Can we use high-affinity radioligands?
Yes...
If there is a state of equilibrium between administrated or endogenous and tracer ligands, free receptor and receptor-ligand complexes, radioligand affinity should not affect measurement of occupancy by administrated or endogenous ligand. Yet, a frequent observation from several studiesis that the lower affinity radiotracers appear to be more susceptible to competition by synaptic endogenous or administered ligands than radiotracers which have very high receptor affinity.
... if equilibrium is achieved
It has been suggested that the magnitude of the competition is not reduced by the relative difference in ligand affinities, but by failure of the receptor binding of high-affinity radioligands to rapidly attain equilibrium [Gatley et al 2000, Laruelle et al 2000]. It is important that equilibrium is achieved within the time scale of the in vivo binding experiment with PET. Under conditions in which the radiotracer binding is still far from reaching equilibrium with the tissue receptors, radiotracer accumulation in the tissue is determined mostly by delivery (perfusion and transport) rather than by density of available receptors.
Even radiotracers which bind their receptors with an affinity so high that the binding is nearly irreversible in the time available for PET can be used to monitor receptor blockade, if proper modelling is applied [Ishizu et al 2000, Laruelle 2000].

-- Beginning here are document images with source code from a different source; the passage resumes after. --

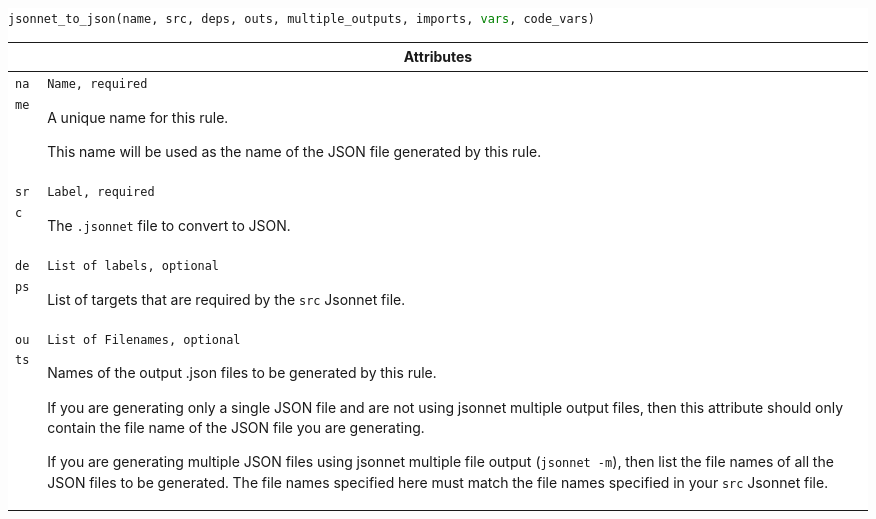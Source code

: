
 ```python
jsonnet_to_json(name, src, deps, outs, multiple_outputs, imports, vars, code_vars)
```

<table class="table table-condensed table-bordered table-params">
  <colgroup>
    <col class="col-param" />
    <col class="param-description" />
  </colgroup>
  <thead>
    <tr>
      <th colspan="2">Attributes</th>
    </tr>
  </thead>
  <tbody>
    <tr>
      <td><code>name</code></td>
      <td>
        <code>Name, required</code>
        <p>A unique name for this rule.</p>
        <p>
          This name will be used as the name of the JSON file generated by this
          rule.
        </p>
      </td>
    </tr>
    <tr>
      <td><code>src</code></td>
      <td>
        <code>Label, required</code>
        <p>
          The <code>.jsonnet</code> file to convert to JSON.
        </p>
      </td>
    </tr>
    <tr>
      <td><code>deps</code></td>
      <td>
        <code>List of labels, optional</code>
        <p>
          List of targets that are required by the <code>src</code> Jsonnet
          file.
        </p>
      </td>
    </tr>
    <tr>
      <td><code>outs</code></td>
      <td>
        <code>List of Filenames, optional</code>
        <p>
          Names of the output .json files to be generated by this rule.
        </p>
        <p>
          If you are generating only a single JSON file and are not using
          jsonnet multiple output files, then this attribute should only
          contain the file name of the JSON file you are generating.
        </p>
        <p>
          If you are generating multiple JSON files using jsonnet multiple file
          output (<code>jsonnet -m</code>), then list the file names of all the
          JSON files to be generated. The file names specified here must match
          the file names specified in your <code>src</code> Jsonnet file.
        </p>
        <p>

Instead of different affinities, a possible explanation for differing competition results obtained with different tracers is matter of different ability to access the internalized receptors [Laruelle 2000].
Error sources
Partial volume effect
Measured occupancy is independent of partial volume effect [Martinez et al 2001].
Altered tracer delivery
Altered perfusion and peripheral clearance do no affect the receptor binding estimates calculated using graphical analysis or compartmental kinetic modelling [Laruelle 2000]. However, these methods are vulnerable to variations in blood flow or clearance that occur during the PET scan [Laruelle 2000]. Therefore, displacement experiments performed during the washout phase of the radiotracer are not appropriate to establishing an effect on receptor availability [Laruelle 2000].